Now they are gone forever like my childhood and I do not wish to speak about what came before ever again.
These abusers of my trust and my loyalty have become a serial problem. It is my own fault for believing in the human race, the kindness of strangers, for wanting to be treated like a cherished, obedient pet, cuddled, fed titbits from the master’s plate. I should be wary of them. I should not welcome them into my house, my life and my confidence with open arms and in return receive brutal honesty as only a man can spill from his throat. He doesn’t believe in you really, in promoting you as his protégé, his quiet, serious intellectually minded friend but rather what you are capable of doing for him in return to make him look like the king of his domain, the king of his world.

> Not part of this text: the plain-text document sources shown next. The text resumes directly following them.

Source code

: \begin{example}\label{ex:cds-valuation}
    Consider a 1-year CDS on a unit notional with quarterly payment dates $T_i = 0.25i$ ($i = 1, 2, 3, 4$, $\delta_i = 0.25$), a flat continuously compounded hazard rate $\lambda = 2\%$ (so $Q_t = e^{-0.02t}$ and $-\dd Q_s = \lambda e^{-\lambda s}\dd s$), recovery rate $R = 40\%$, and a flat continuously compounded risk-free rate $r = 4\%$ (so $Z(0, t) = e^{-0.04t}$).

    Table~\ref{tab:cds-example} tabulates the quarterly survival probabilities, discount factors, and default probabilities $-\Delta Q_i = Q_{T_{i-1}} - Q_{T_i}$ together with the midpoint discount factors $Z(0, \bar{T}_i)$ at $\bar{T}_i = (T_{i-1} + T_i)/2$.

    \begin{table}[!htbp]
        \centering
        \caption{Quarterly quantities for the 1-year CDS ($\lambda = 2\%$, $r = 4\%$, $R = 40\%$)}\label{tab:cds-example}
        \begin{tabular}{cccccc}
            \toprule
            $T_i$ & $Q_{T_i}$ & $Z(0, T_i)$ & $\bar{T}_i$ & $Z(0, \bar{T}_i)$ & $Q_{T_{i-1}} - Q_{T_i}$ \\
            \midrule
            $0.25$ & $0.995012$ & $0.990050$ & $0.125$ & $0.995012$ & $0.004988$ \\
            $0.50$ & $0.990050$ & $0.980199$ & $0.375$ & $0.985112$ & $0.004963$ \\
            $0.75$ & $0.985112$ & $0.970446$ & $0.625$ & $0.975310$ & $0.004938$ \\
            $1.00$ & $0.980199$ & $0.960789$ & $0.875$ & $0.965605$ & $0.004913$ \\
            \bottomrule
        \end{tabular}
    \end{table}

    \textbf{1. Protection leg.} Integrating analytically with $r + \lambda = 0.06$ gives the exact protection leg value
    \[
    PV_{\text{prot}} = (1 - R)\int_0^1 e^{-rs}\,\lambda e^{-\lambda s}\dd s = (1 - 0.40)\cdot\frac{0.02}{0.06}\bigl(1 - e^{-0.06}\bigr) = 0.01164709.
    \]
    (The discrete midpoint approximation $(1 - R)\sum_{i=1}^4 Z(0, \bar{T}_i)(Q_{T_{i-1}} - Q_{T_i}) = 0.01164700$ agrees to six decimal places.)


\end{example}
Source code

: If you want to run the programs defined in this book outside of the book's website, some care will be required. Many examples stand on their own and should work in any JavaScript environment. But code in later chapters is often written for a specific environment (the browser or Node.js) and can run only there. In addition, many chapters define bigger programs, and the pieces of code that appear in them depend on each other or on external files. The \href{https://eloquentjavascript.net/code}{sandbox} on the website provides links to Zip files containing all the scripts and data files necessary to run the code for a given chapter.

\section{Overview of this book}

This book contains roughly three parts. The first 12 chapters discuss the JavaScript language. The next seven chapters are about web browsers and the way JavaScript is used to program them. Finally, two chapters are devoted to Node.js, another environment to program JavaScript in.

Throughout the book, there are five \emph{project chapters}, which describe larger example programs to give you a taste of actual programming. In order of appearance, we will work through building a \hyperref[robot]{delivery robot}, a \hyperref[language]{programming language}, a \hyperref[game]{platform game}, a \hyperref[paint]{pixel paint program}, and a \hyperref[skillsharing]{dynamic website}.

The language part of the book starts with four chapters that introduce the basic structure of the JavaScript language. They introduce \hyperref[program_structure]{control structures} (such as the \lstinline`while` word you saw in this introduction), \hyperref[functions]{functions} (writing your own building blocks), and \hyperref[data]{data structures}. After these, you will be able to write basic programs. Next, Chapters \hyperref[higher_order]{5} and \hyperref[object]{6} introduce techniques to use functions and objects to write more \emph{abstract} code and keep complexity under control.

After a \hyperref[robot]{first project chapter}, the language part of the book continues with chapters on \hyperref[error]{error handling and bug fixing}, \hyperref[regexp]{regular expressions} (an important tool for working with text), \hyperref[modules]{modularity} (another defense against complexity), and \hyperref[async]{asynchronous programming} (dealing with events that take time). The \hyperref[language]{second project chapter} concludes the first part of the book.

You are trapped between the journey and the destination once again thinking I have been down this road before. New arrivals in the workplace think this behaviour flattering until it escalates dangerously into a glimpse of a seedy world to come and they lose their reputation. Being marked by the sisterhood as a disgrace is not completely lost on me. You are spoken about mercilessly, yet the daring, inconceivable crime goes unpunished. It is too soft; there are no incriminating marks except the crushing blows of emotional damage. I haven’t forgotten or forgiven Marlon Curtis’s stolen kiss. It redeemed my femininity falsely, reminded me of women’s status and position in society, the closeted boundaries of the genders and politics in the community.
I do love men for their spirit, their physical strength, their prowess, their intelligence which lays embedded in a woman’s imagination not an impulsive syndrome that attacks terrifyingly at will. Now, older, I am only hunted by nothing but the rising moon as I toss and turn looking for a cool place on the pillow to rest my head.